SCENARIO 1: NAT ON A FIREWALL

Our observations of samples indicate two common scenarios that lead to open relay two-device systems. Following are an example of each scenario, illustrated with spam that was sent by a well known open relay hijacker from China, with domains and IP addresses altered to protect the identities of our spamtraps and spamtrap MX servers, and of the abused open relay.

In the first scenario, the mailserver sees all SMTP connections as coming from an internal IP address because a firewall does a NAT translation at the network boundary, replacing the original IP address with the firewall IP. Email headers of spam sent through such an open relay look like this:


------------------------------------------------------------------------------
Return-Path: <ayumimenziphotocon23@bigpond.com>
Received: from mail.example.net (mail.example.net [203.0.113.243])
	by xxxxxx (Postfix) with ESMTP id xxxxxx
	for <xxxxxx>; Wed, 13 Nov 2013 12:xx:xx +0200 (EET)
Received: from PC-20121219NMRW ([10.0.0.26] RDNS failed) by mail.example.net with Microsoft SMTPSVC(6.0.3790.4675);
	 Wed, 13 Nov 2013 13:xx:xx +0400
Date: Wed, 13 Nov 2013 17:xx:xx +0800
From: "Jeff" <ayumimenziphotocon23@bigpond.com>
To: "xxxxxx" <xxxxxx>
Reply-To: <hamsaksiwiw@inbox.com>
Subject: Photo Retouching Services - Photo Cut Out - Photo Editing
MIME-Version: 1.0
X-Priority: 3
X-MSMail-Priority: Normal
X-Mailer: Microsoft Outlook Express 6.00.2800.1158
X-MimeOLE: Produced By Microsoft MimeOLE V6.00.2800.1165
Content-Type: text/plain;
	charset="GB2312"
Content-Transfer-Encoding: base64
Content-Disposition: inline
Message-ID: <xxxxxx@mail.example.net>
------------------------------------------------------------------------------

In this scenario the firewall itself does not speak SMTP, the SMTP connection just goes through it.
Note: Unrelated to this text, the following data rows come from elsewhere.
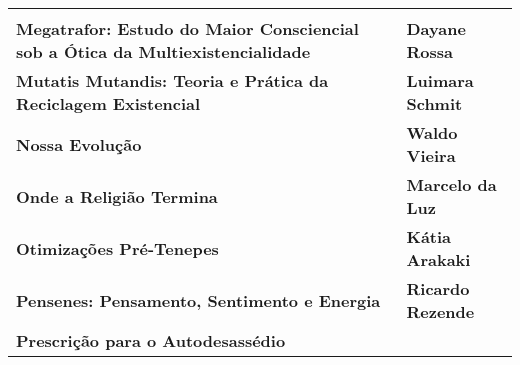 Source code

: \documentclass[
]{article}
\begin{document}
\begin{longtable}[]{@{}
  >{\raggedright\arraybackslash}p{}
  >{\raggedright\arraybackslash}p{}@{}}
\begin{minipage}[b]{\linewidth}
\end{minipage} \\
\begin{minipage}[b]{\linewidth}\raggedright
\textbf{Megatrafor: Estudo do Maior Consciencial sob a Ótica da Multiexistencialidade}
\end{minipage} & \begin{minipage}[b]{\linewidth}\raggedright
\textbf{Dayane Rossa}
\end{minipage} \\
\begin{minipage}[b]{\linewidth}\raggedright
\textbf{Mutatis Mutandis: Teoria e Prática da Reciclagem Existencial}
\end{minipage} & \begin{minipage}[b]{\linewidth}\raggedright
\textbf{Luimara Schmit}
\end{minipage} \\
\begin{minipage}[b]{\linewidth}\raggedright
\textbf{Nossa Evolução}
\end{minipage} & \begin{minipage}[b]{\linewidth}\raggedright
\textbf{Waldo Vieira}
\end{minipage} \\
\begin{minipage}[b]{\linewidth}\raggedright
\textbf{Onde a Religião Termina}
\end{minipage} & \begin{minipage}[b]{\linewidth}\raggedright
\textbf{Marcelo da Luz}
\end{minipage} \\
\begin{minipage}[b]{\linewidth}\raggedright
\textbf{Otimizações Pré-Tenepes}
\end{minipage} & \begin{minipage}[b]{\linewidth}\raggedright
\textbf{Kátia Arakaki}
\end{minipage} \\
\begin{minipage}[b]{\linewidth}\raggedright
\textbf{Pensenes: Pensamento, Sentimento e Energia}
\end{minipage} & \begin{minipage}[b]{\linewidth}\raggedright
\textbf{Ricardo Rezende}
\end{minipage} \\
\begin{minipage}[b]{\linewidth}\raggedright
\textbf{Prescrição para o Autodesassédio}

\end{minipage}
\end{longtable}
\end{document}
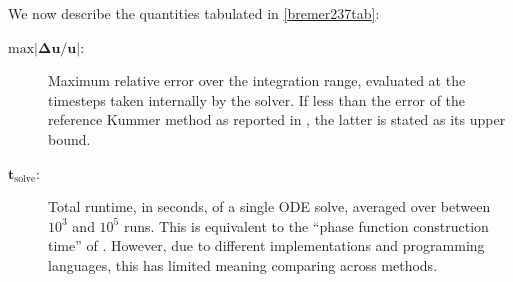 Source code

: \documentclass[10pt]{article}
\begin{document}
We now describe the quantities tabulated in \cref{bremer237tab}:
\begin{description}
    \item[$\bm{\mathrm{max}|\Delta u/u|}$:]{Maximum relative error over the
        integration range, evaluated at the timesteps taken internally by the
        solver. If less than the error of the reference Kummer method
    as reported in \cite[Table~1]{bremer2018}, the latter is stated as its upper bound.}
    \item[$\bm{t_{\mathrm{solve}}}$:]{Total runtime, in seconds, of a single
        ODE solve, averaged over between $10^3$ and $10^5$ runs. This is equivalent to the
        ``phase function construction time'' of
        \cite[Table~1]{bremer2018}.
        However, due to different implementations and programming languages,
        this has limited meaning comparing across methods.}
      

\end{description}
\end{document}

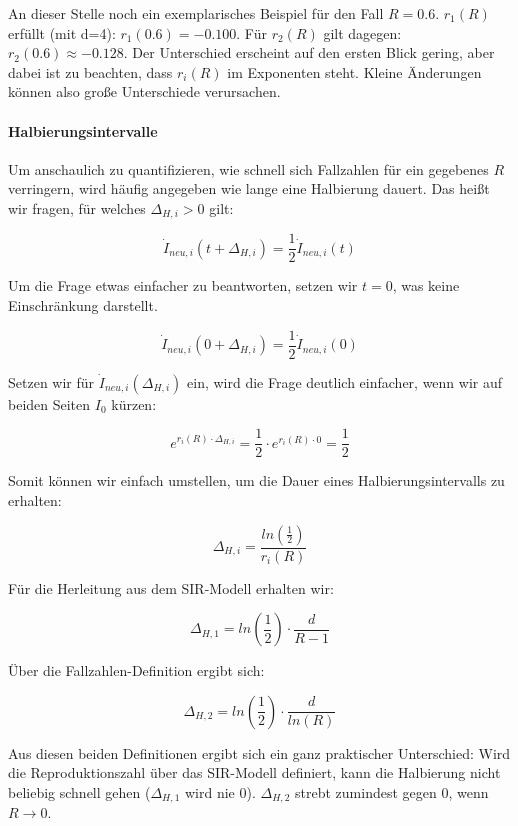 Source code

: \documentclass[a4paper]{article}
\begin{document}
    An dieser Stelle noch ein exemplarisches Beispiel für den Fall $R=0.6$. $r_1(R)$ erfüllt (mit d=4): $r_1(0.6)=-0.100$. Für $r_2(R)$ gilt dagegen: $r_2(0.6) \approx -0.128$. Der Unterschied erscheint auf den ersten Blick gering, aber dabei ist zu beachten, dass $r_{i}(R)$ im Exponenten steht. Kleine Änderungen können also große Unterschiede verursachen.

    \paragraph{Halbierungsintervalle}Um anschaulich zu quantifizieren, wie schnell sich Fallzahlen für ein gegebenes $R$ verringern, wird häufig angegeben wie lange eine Halbierung dauert. Das heißt wir fragen, für welches $\Delta_{H,i}>0$ gilt: 

    \begin{equation}
        \dot{I}_{neu,i}(t+\Delta_{H,i}) = \frac{1}{2} \dot{I}_{neu,i}(t)
    \end{equation}

    Um die Frage etwas einfacher zu beantworten, setzen wir $t=0$, was keine Einschränkung darstellt. 

    $$ \dot{I}_{neu,i}(0 + \Delta_{H,i}) = \frac{1}{2} \dot{I}_{neu,i}(0) $$

    Setzen wir für $\dot{I}_{neu,i}(\Delta_{H,i})$ ein, wird die Frage deutlich einfacher, wenn wir auf beiden Seiten $I_0$ kürzen:

    $$ e^{r_{i}(R) \cdot \Delta_{H,i}} = \frac{1}{2} \cdot e^{r_{i}(R) \cdot 0} = \frac{1}{2} $$

    Somit können wir einfach umstellen, um die Dauer eines Halbierungsintervalls zu erhalten: 

    \begin{equation}
        \Delta_{H,i} =  \frac{ ln(\frac{1}{2}) }{ r_{i}(R) }
    \end{equation}

    Für die Herleitung aus dem SIR-Modell erhalten wir: 

    $$ \Delta_{H,1} = ln(\frac{1}{2}) \cdot \frac{d}{R-1} $$

    Über die Fallzahlen-Definition ergibt sich: 

    $$ \Delta_{H,2} = ln(\frac{1}{2}) \cdot \frac{d}{ln(R)} $$

    Aus diesen beiden Definitionen ergibt sich ein ganz praktischer Unterschied: Wird die Reproduktionszahl über das SIR-Modell definiert, kann die Halbierung nicht beliebig schnell gehen ($\Delta_{H, 1}$ wird nie $0$). $\Delta_{H, 2}$ strebt zumindest gegen 0, wenn $R \rightarrow 0$. 
\end{document}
What happened here is that a machine from some unknown remote IP address (it does not appear in the headers) presented itself in the SMTP HELO as PC-20121219NMRW and connected to the mailserver through the firewall. The firewall changed the source IP address to its own address 10.0.0.26 before passing the email to the mailserver. The mailserver recognized 10.0.0.26 as a local IP address, assumed that the email was from a local sender, and so it sent the email to the spammed email address. The lesson that we learn from this example is that a firewall should never translate the IP addresses of incoming SMTP connections. Another solution, that we recommend to apply only when the previous one is difficult to deploy, is to remove the firewall IP address from the list of local IP addresses in the mail server.

NOTE: NAT translations do not create similar problems over other protocols, such as HTTP or DNS. SMTP is a special case that requires particular caution.